Closed jamezpolley closed 4 years ago
It looks to me like the output of stdout is in the correct order and stderr is in the correct order but the two streams are getting intermingled in the wrong way.
@jamezpolley any chance that you could write a super simple test example in python (python is quicker to build with buildstep than ruby) that reproduces this problem? We could then add that to the test suite.
Thanks @jamezpolley for catching this bug!
I've made no progress on solving this today. Very annoying.
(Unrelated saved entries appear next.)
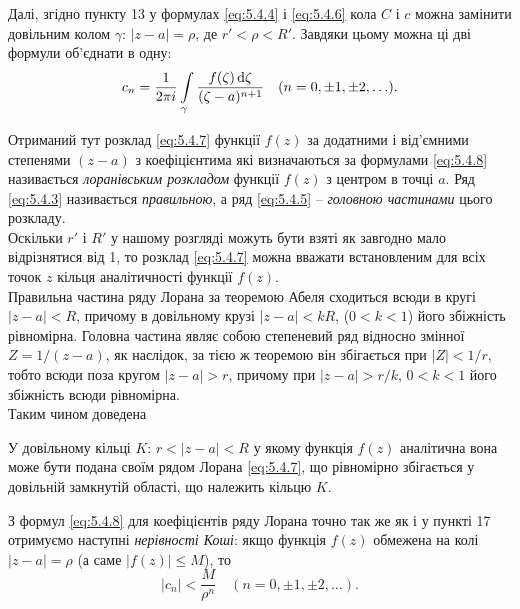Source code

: Далі, згідно пункту 13 у формулах \eqref{eq:5.4.4} і \eqref{eq:5.4.6} кола $C$ і $c$ можна замінити довільним колом $\gamma$: $|z - a| = \rho$, де $r' < \rho < R'$. Завдяки цьому можна ці дві формули об'єднати в одну:
\begin{equation}
	\label{eq:5.4.8}
	c_n = \frac{1}{2 \pi i} \displaystyle\int\limits_\gamma \frac{f(\zeta) \mathop{}\!\mathrm{d} \zeta}{(\zeta - a)^{n + 1}} \quad (n = 0, \pm 1, \pm 2, \ldots).
\end{equation}

Отриманий тут розклад \eqref{eq:5.4.7} функції $f(z)$ за додатними і від'ємними степенями $(z - a)$ з коефіцієнтима які визначаються за формулами \eqref{eq:5.4.8} називається \textit{лоранівським розкладом} функції $f(z)$ з центром в точці $a$. Ряд \eqref{eq:5.4.3} називається \textit{правильною}, а ряд \eqref{eq:5.4.5} -- \textit{головною частинами} цього розкладу. \\

Оскільки $r'$ і $R'$ у нашому розгляді можуть бути взяті як завгодно мало відрізнятися від 1, то розклад \eqref{eq:5.4.7} можна вважати встановленим для всіх точок $z$ кільця аналітичності функції $f(z)$. \\

Правильна частина ряду Лорана за теоремою Абеля сходиться всюди в кругі $|z - a| < R$, причому в довільному крузі $|z - a| < k R$, ($0 < k < 1$) його збіжність рівномірна. Головна частина являє собою степеневий ряд відносно змінної $Z = 1 / (z - a)$, як наслідок, за тією ж теоремою він збігається при $|Z| < 1 / r$, тобто всюди поза кругом $|z - a| > r$, причому при $|z - a| > r / k$, $0 < k < 1$ його збіжність всюди рівномірна. \\

Таким чином доведена

\begin{theorem}[П. Лоран, 1843 р.]
	У довільному кільці $K$: $r < |z - a| < R$ у якому функція $f(z)$ аналітична вона може бути подана своїм рядом Лорана \eqref{eq:5.4.7}, що рівномірно збігається у довільній замкнутій області, що належить кільцю $K$.
\end{theorem}


З формул \eqref{eq:5.4.8} для коефіцієнтів ряду Лорана точно так же як і у пункті 17 отримуємо наступні \textit{нерівності Коші}: якщо функція $f(z)$ обмежена на колі $|z - a| = \rho$ (а саме $|f(z)| \le M$), то
\begin{equation}
	\label{eq:5.4.9}
	|c_n| < \frac{M}{\rho^n} \quad (n = 0, \pm 1, \pm 2, \ldots).
\end{equation}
Well this is a surprisingly tricky problem. I've spent probably a day all up working on this so far without a clear solution but with a new clear line of enquiry. I'll do my best to summarise what I've learned so far:
So, it's just not possible to ensure a consistent ordering between the two streams. However, inside each stream the ordering should be consistent.
We can see this behaviour with this very simple python test case
from __future__ import print_function
import sys
# This tests that stdout and stderr are sent in the correct order
print("Line 1 (to stderr)", file=sys.stderr)
print("Line 2 (to stderr)", file=sys.stderr)
print("Line 3 (to stdout)")
print("Line 4 (to stdout)")
When you run this scraper you get the results in all kinds of different orders:
Note that the order inside of each stream is preserved but the order between the two streams appears random.
Now if you put in a slight pause:
from __future__ import print_function
import sys
import time
# This tests that stdout and stderr are sent in the correct order
print("Line 1 (to stdout)")
print("Line 2 (to stdout)")
time.sleep(0.1)
print("Line 3 (to stderr)", file=sys.stderr)
print("Line 4 (to stderr)", file=sys.stderr)
You get a consistent ordering of 1 2 3 4
If you watch closely while the scraper is running and you see the output of standard output and standard error being interleaved you'll actually notice that there is a slight pause between each pair of lines (one of stdout and one of stderr). This behaviour can not be explained by the concurrency issues above. So, we do have a different problem on our hands.
Next step is to try to reproduce the problem with a much simpler test scraper. I think this could be challenging.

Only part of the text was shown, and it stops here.